Jones is the founder and proprietor of Kentucky Sports Radio, a Web site that promotes itself as “University of Kentucky basketball, football and recruiting news brought to you in the most ridiculous manner possible.” But while Jones’ humorous irreverence permeates his reporting, his signature is an unabashed support for the home team—in stark contrast to the purportedly “objective” and often hypercritical treatment of Kentucky sports by the mainstream media. In a state with a near-consensus visceral contempt for the self-righteous interference of outsiders and elitists, Jones has emerged as the everyman champion of our poor and often embattled state’s great source of pride, the one arena in which we can, with a straight face, claim that we lead the nation.
It’s no wonder that Jones’ web site experience has grown into a multi-media empire. Launched in 2005, Jones secured statewide attention as the Twitter-centric Woodward and Bernstein of the 2009 extortion scandal centered around the personal behavior of the Big Blue Nation’s most detested apostate: Rick Pitino, the coach who brought a national championship to UK in 1996, but left and later returned to lead the in-state arch-rival University of Louisville Cardinals to their own NCAA title.
Today, the Web site attracts an average of 250,000 hits, and surpasses half a million on major sports news days. Jones has leveraged his devoted audience into a regular television gig on a local station, providing color commentary for a variety of Kentucky sports events, and most prominently, since 2010, hosting the most listened-to radio show in the state, heard on 30 stations every weekday across Kentucky.
It’s on that last media platform where Jones may have just shaken up one of the most highly scrutinized political races in the nation.
For months, Jones issued regular on-air challenges to both U.S. Senator Mitch McConnell and his challenger, Secretary of State Alison Lundergan Grimes, to on his radio program. While Jones had announced that both campaigns had tentatively agreed to join him separately, many observers—including this one—were skeptical: The two notoriously tightly-scripted candidates would be taking an unusual risk by joining the unpredictable and iconoclastic broadcaster in a live interview.
But on September 25, with a barrage of polls consistently showing her trailing the incumbent, Grimes took the leap of faith, and joined Jones for a spirited, 20-minute session. Her reviews were generally positive: having undergone persistent criticism from political reporters for dodging tough questioning, Grimes gave perhaps her most substantive interview, defending the science of climate change, supporting the concept of marriage equality, favoring the closing of the gun show loophole, and even demonstrating an openness to discuss decriminalizing marijuana—all courageous positions in our socially conservative Commonwealth.
Meanwhile, while the McConnell campaign took every opportunity to attack Grimes for her candor on the show, the candidate still refused to appear—provoking nearly two-weeks of on-air criticism by Jones and his crew for cowardice and failure to honor his campaign’s promise.

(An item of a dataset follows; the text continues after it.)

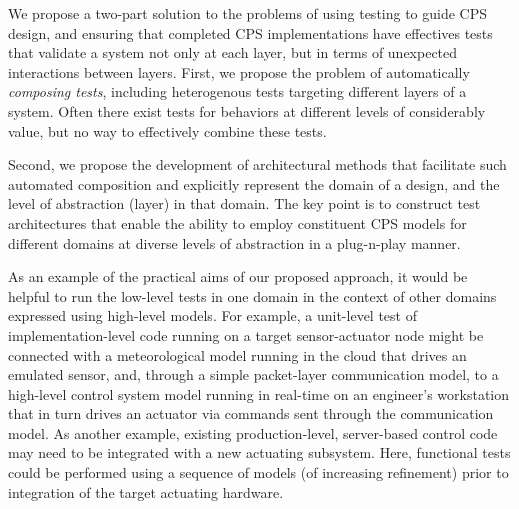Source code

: We propose a two-part solution to the problems of using testing to guide CPS design, and ensuring that completed CPS implementations have effectives tests that validate a system not only at each layer, but in terms of unexpected interactions between layers.  First, we propose the problem of automatically \emph{composing tests}, including heterogenous tests targeting different layers of a system.  Often there exist tests for behaviors at different levels of considerably value, but no way to effectively combine these tests.

Second, we propose the development of architectural methods that facilitate such automated composition and explicitly represent the domain of a design, and the level of abstraction (layer) in that domain.  The key point is to construct test architectures  that enable the ability to employ constituent CPS models for different domains at diverse levels of abstraction in a plug-n-play manner.

As an example of the practical aims of our proposed approach, it would be helpful to run the low-level tests in one domain in the context of other domains expressed using high-level models. For example, a unit-level test of implementation-level code running on a target sensor-actuator node might be connected with a meteorological model running in the cloud that drives an emulated sensor, and, through a simple packet-layer communication model, to a high-level control system model running in real-time on an engineer's workstation that in turn drives an actuator via commands sent through the communication model. As another example, existing production-level, server-based control code may need to be integrated with a new actuating subsystem. Here, functional tests could be performed using a sequence of models (of increasing refinement) prior to integration of the target actuating hardware.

Then, this Monday, an independent consortium of major local media released its widely-respected Bluegrass Poll which shocked the body politic by showing Grimes with a two point lead, a six point swing in her favor over the past month. The McConnell campaign instantly classified the survey as an outlier, and even though Grimes’ deeply respected pollster Mark Mellman had recently released a poll with a similar margin, it’s far too early for Grimes to start measuring her Senate drapes.
Perhaps it is mere coincidence, but yesterday, at the same time the Grimes campaign appeared to rise from his prematurely-labeled death, McConnell decided to make an unannounced call into the Kentucky Sports Radio program. While Jones was caught completely off-guard, he managed to conduct a spirited, substantive interview (listen here) challenging McConnell’s ambivalence to climate science and opposition to gay marriage, and, most effectively, exposing how the Senator’s desire to repeal ObamaCare by “root and branch” could jeopardize health insurance for the nearly 500,000 Kentuckians who enrolled over the past year.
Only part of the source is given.